▶ YOUR TASK
Once you reach the line holding "Aplicação de quebra", write out that line and every later one exactly, ending with the last line of the data; write nothing else.

▶ INPUT RECORDS
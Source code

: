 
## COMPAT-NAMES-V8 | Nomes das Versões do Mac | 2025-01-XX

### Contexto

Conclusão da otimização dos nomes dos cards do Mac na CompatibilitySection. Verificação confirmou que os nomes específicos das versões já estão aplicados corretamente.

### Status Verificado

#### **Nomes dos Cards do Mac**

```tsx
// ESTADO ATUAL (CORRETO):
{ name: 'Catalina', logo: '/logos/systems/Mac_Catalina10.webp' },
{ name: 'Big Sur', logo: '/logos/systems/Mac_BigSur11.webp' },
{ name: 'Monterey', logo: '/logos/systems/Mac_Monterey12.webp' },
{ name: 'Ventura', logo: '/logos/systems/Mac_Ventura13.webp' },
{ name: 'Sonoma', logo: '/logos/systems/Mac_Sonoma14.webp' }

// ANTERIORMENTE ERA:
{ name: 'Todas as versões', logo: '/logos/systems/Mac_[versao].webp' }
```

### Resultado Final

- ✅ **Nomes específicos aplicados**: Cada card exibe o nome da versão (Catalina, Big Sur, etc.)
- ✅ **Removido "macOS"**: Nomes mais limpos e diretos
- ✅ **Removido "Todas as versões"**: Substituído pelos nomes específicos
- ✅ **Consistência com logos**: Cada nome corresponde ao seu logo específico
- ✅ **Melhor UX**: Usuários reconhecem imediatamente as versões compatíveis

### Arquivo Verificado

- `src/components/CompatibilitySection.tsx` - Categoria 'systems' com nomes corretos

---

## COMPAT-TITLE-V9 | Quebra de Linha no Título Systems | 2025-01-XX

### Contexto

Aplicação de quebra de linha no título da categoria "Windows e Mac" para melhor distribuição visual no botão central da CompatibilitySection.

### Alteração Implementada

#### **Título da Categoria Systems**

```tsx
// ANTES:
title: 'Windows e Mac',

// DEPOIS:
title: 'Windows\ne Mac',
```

▶ SOLUTION
Aplicação de quebra de linha no título da categoria "Windows e Mac" para melhor distribuição visual no botão central da CompatibilitySection.

### Alteração Implementada

#### **Título da Categoria Systems**

```tsx
// ANTES:
title: 'Windows e Mac',

// DEPOIS:
title: 'Windows\ne Mac',
```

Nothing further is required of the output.